PROBLEM TO WORK ON -> Wherever "Configuration" appears in a line of the listing, that line should be returned.

◇ ◇ ◇ ◇ ◇ ◇ ◇

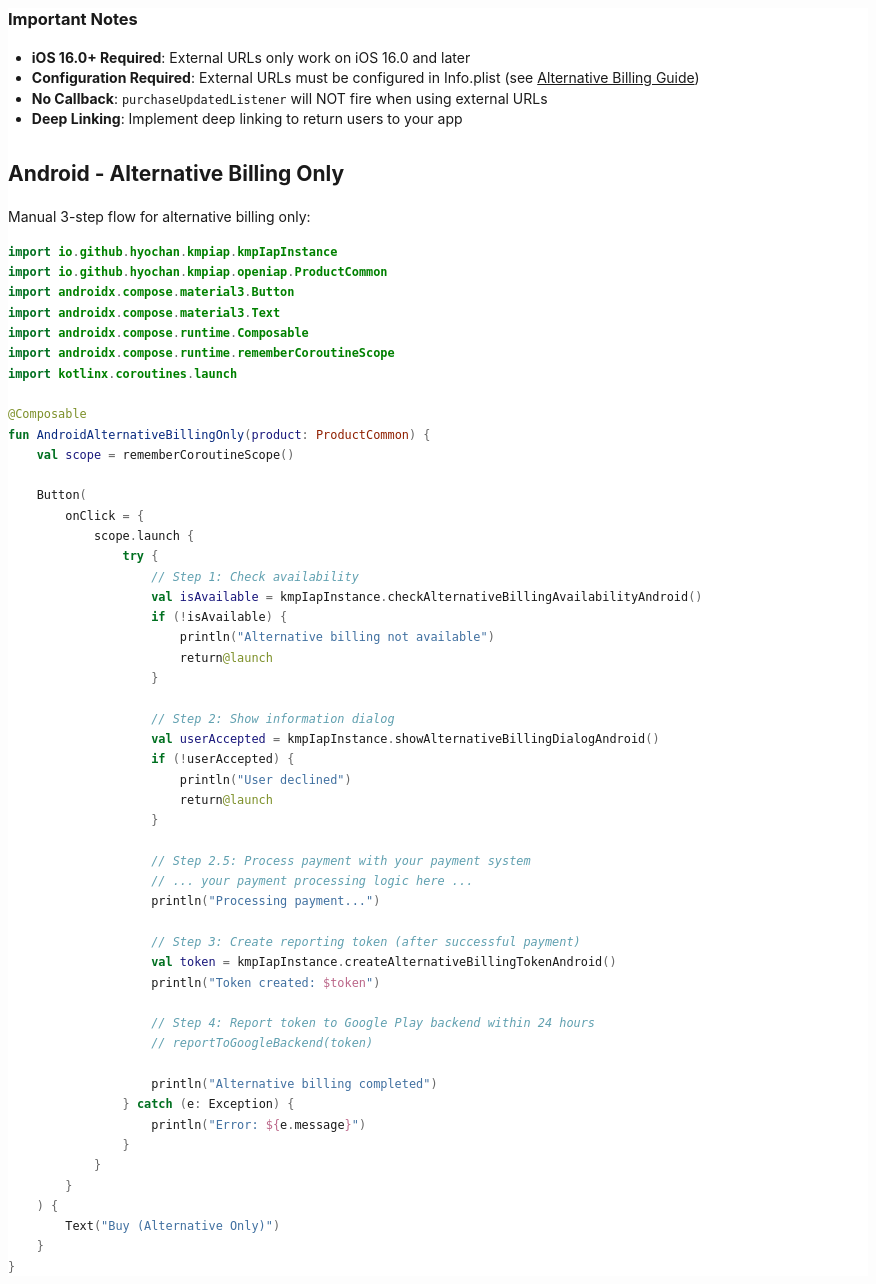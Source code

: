 ### Important Notes

- **iOS 16.0+ Required**: External URLs only work on iOS 16.0 and later
- **Configuration Required**: External URLs must be configured in Info.plist (see [Alternative Billing Guide](../guides/alternative-billing.md))
- **No Callback**: `purchaseUpdatedListener` will NOT fire when using external URLs
- **Deep Linking**: Implement deep linking to return users to your app

## Android - Alternative Billing Only

Manual 3-step flow for alternative billing only:

```kotlin
import io.github.hyochan.kmpiap.kmpIapInstance
import io.github.hyochan.kmpiap.openiap.ProductCommon
import androidx.compose.material3.Button
import androidx.compose.material3.Text
import androidx.compose.runtime.Composable
import androidx.compose.runtime.rememberCoroutineScope
import kotlinx.coroutines.launch

@Composable
fun AndroidAlternativeBillingOnly(product: ProductCommon) {
    val scope = rememberCoroutineScope()

    Button(
        onClick = {
            scope.launch {
                try {
                    // Step 1: Check availability
                    val isAvailable = kmpIapInstance.checkAlternativeBillingAvailabilityAndroid()
                    if (!isAvailable) {
                        println("Alternative billing not available")
                        return@launch
                    }

                    // Step 2: Show information dialog
                    val userAccepted = kmpIapInstance.showAlternativeBillingDialogAndroid()
                    if (!userAccepted) {
                        println("User declined")
                        return@launch
                    }

                    // Step 2.5: Process payment with your payment system
                    // ... your payment processing logic here ...
                    println("Processing payment...")

                    // Step 3: Create reporting token (after successful payment)
                    val token = kmpIapInstance.createAlternativeBillingTokenAndroid()
                    println("Token created: $token")

                    // Step 4: Report token to Google Play backend within 24 hours
                    // reportToGoogleBackend(token)

                    println("Alternative billing completed")
                } catch (e: Exception) {
                    println("Error: ${e.message}")
                }
            }
        }
    ) {
        Text("Buy (Alternative Only)")
    }
}
```
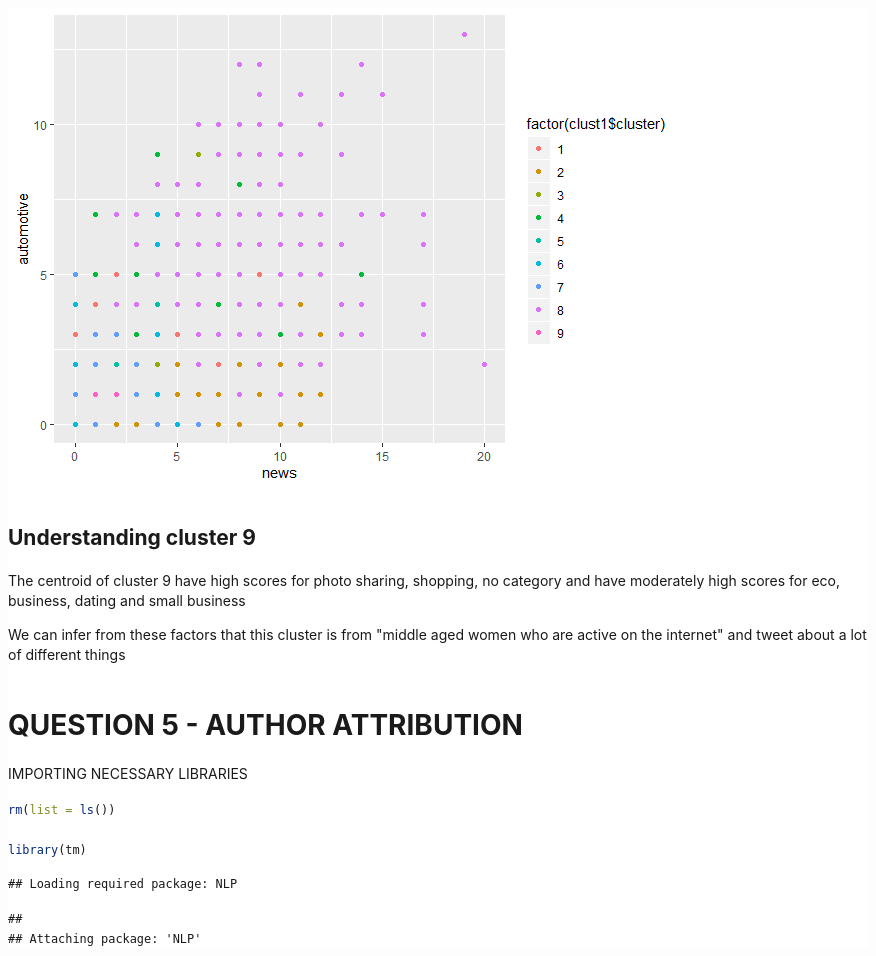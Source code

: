 ![](STA_380_-_Take_Home_-_Question4-6_files/figure-html/unnamed-chunk-14-1.png)

## Understanding cluster 9

The centroid of cluster 9 have high scores for photo sharing, shopping, no category and have moderately high scores for eco, business, dating and small business

We can infer from these factors that this cluster is from "middle aged women who are active on the internet" and tweet about a lot of different things




# QUESTION 5 - AUTHOR ATTRIBUTION



IMPORTING NECESSARY LIBRARIES


```r
rm(list = ls())

library(tm) 
```

```
## Loading required package: NLP
```

```
## 
## Attaching package: 'NLP'
```
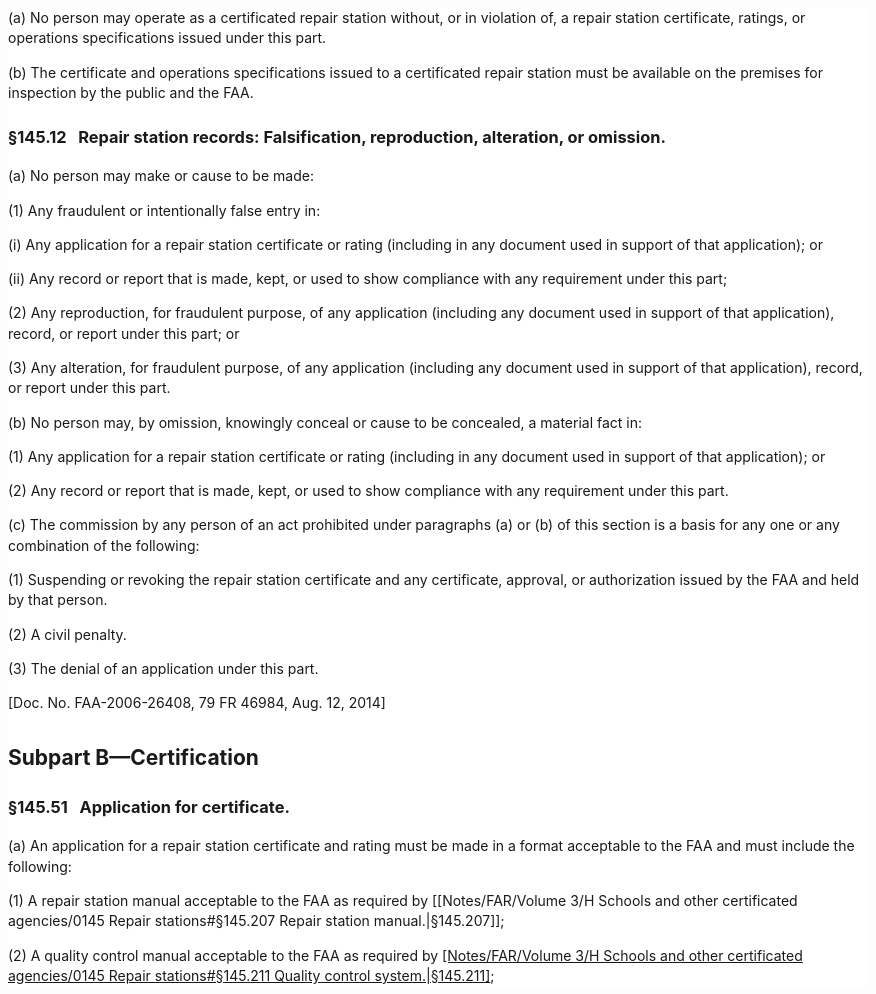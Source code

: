 \(a\) No person may operate as a certificated repair station without, or in violation of, a repair station certificate, ratings, or operations specifications issued under this part.

\(b\) The certificate and operations specifications issued to a certificated repair station must be available on the premises for inspection by the public and the FAA.

### §145.12   Repair station records: Falsification, reproduction, alteration, or omission.

\(a\) No person may make or cause to be made:

\(1\) Any fraudulent or intentionally false entry in:

\(i\) Any application for a repair station certificate or rating (including in any document used in support of that application); or

\(ii\) Any record or report that is made, kept, or used to show compliance with any requirement under this part;

\(2\) Any reproduction, for fraudulent purpose, of any application (including any document used in support of that application), record, or report under this part; or

\(3\) Any alteration, for fraudulent purpose, of any application (including any document used in support of that application), record, or report under this part.

\(b\) No person may, by omission, knowingly conceal or cause to be concealed, a material fact in:

\(1\) Any application for a repair station certificate or rating (including in any document used in support of that application); or

\(2\) Any record or report that is made, kept, or used to show compliance with any requirement under this part.

\(c\) The commission by any person of an act prohibited under paragraphs (a) or (b) of this section is a basis for any one or any combination of the following:

\(1\) Suspending or revoking the repair station certificate and any certificate, approval, or authorization issued by the FAA and held by that person.

\(2\) A civil penalty.

\(3\) The denial of an application under this part.

\[Doc. No. FAA-2006-26408, 79 FR 46984, Aug. 12, 2014\]

## Subpart B—Certification

### §145.51   Application for certificate.

\(a\) An application for a repair station certificate and rating must be made in a format acceptable to the FAA and must include the following:

\(1\) A repair station manual acceptable to the FAA as required by [[Notes/FAR/Volume 3/H Schools and other certificated agencies/0145 Repair stations#§145.207   Repair station manual.\|§145.207]];

\(2\) A quality control manual acceptable to the FAA as required by [[Notes/FAR/Volume 3/H Schools and other certificated agencies/0145 Repair stations#§145.211   Quality control system.\|§145.211]](c);
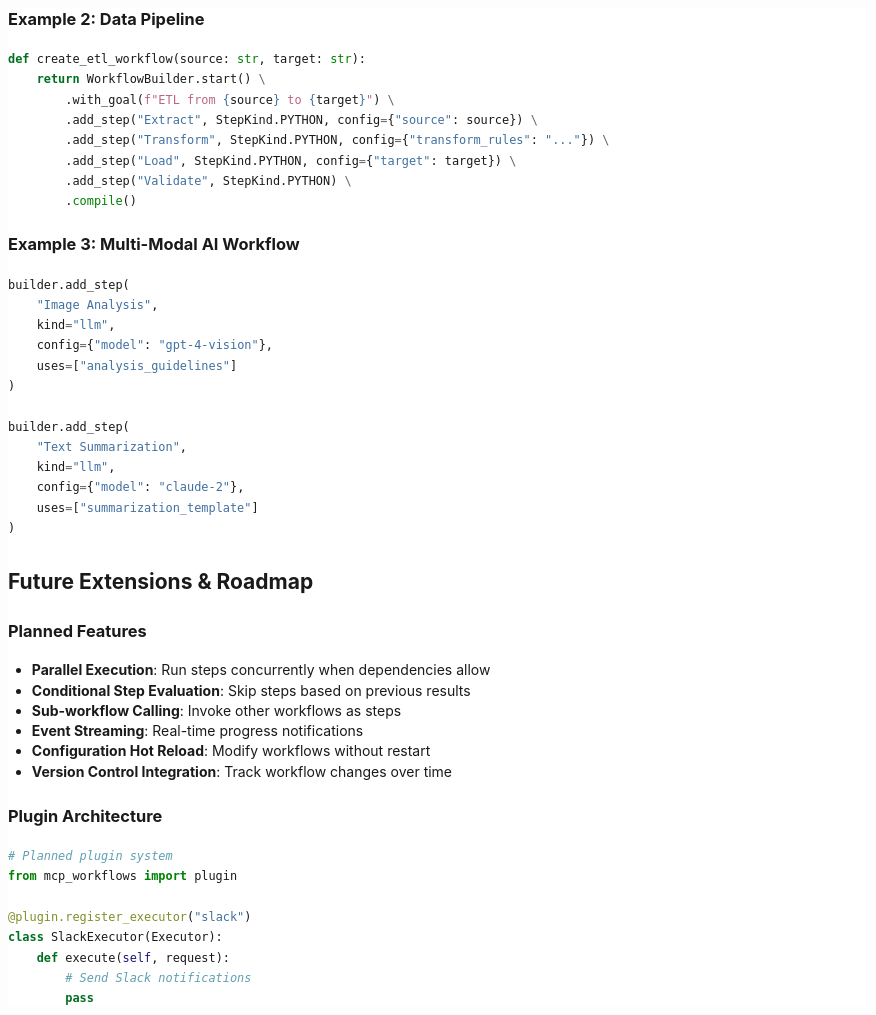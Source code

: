 ### Example 2: Data Pipeline
```python
def create_etl_workflow(source: str, target: str):
    return WorkflowBuilder.start() \
        .with_goal(f"ETL from {source} to {target}") \
        .add_step("Extract", StepKind.PYTHON, config={"source": source}) \
        .add_step("Transform", StepKind.PYTHON, config={"transform_rules": "..."}) \
        .add_step("Load", StepKind.PYTHON, config={"target": target}) \
        .add_step("Validate", StepKind.PYTHON) \
        .compile()
```

### Example 3: Multi-Modal AI Workflow
```python
builder.add_step(
    "Image Analysis",
    kind="llm",
    config={"model": "gpt-4-vision"},
    uses=["analysis_guidelines"]
)

builder.add_step(
    "Text Summarization",
    kind="llm",
    config={"model": "claude-2"},
    uses=["summarization_template"]
)
```

## Future Extensions & Roadmap

### Planned Features
- **Parallel Execution**: Run steps concurrently when dependencies allow
- **Conditional Step Evaluation**: Skip steps based on previous results
- **Sub-workflow Calling**: Invoke other workflows as steps
- **Event Streaming**: Real-time progress notifications
- **Configuration Hot Reload**: Modify workflows without restart
- **Version Control Integration**: Track workflow changes over time

### Plugin Architecture
```python
# Planned plugin system
from mcp_workflows import plugin

@plugin.register_executor("slack")
class SlackExecutor(Executor):
    def execute(self, request):
        # Send Slack notifications
        pass
```
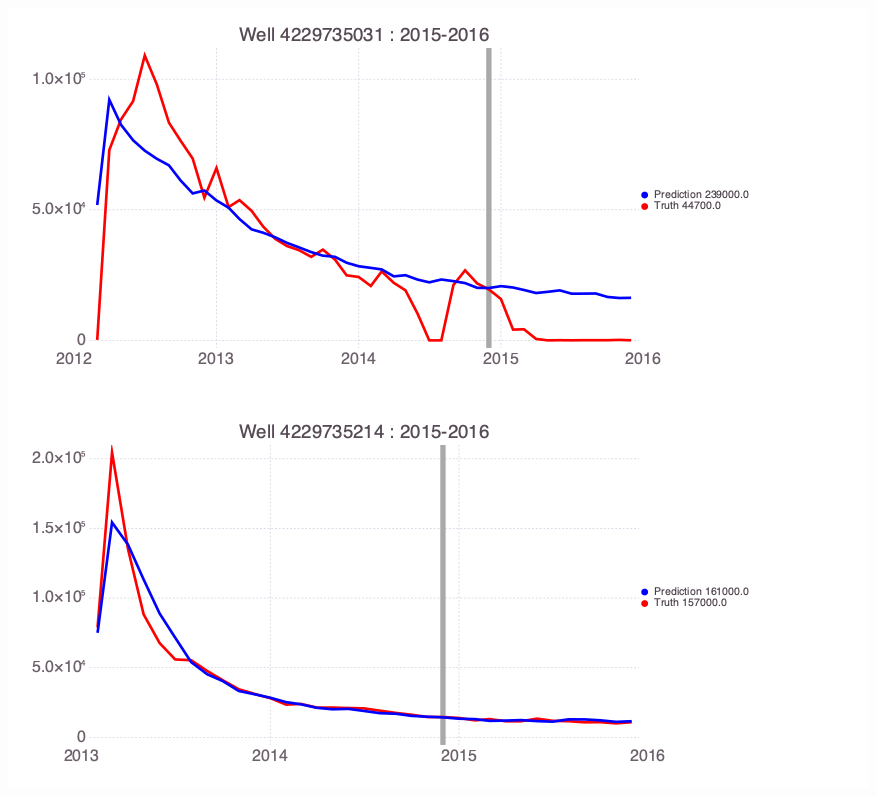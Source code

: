![png](eagleford-play-20191008_files/eagleford-play-20191008_9_26.png)
    


    


    
![png](eagleford-play-20191008_files/eagleford-play-20191008_9_28.png)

◇ ◇ ◇ ◇ ◇ ◇ ◇

RESPONSE AREA ->
- **Configuration Required**: External URLs must be configured in Info.plist (see [Alternative Billing Guide](../guides/alternative-billing.md))
- **Configuration Hot Reload**: Modify workflows without restart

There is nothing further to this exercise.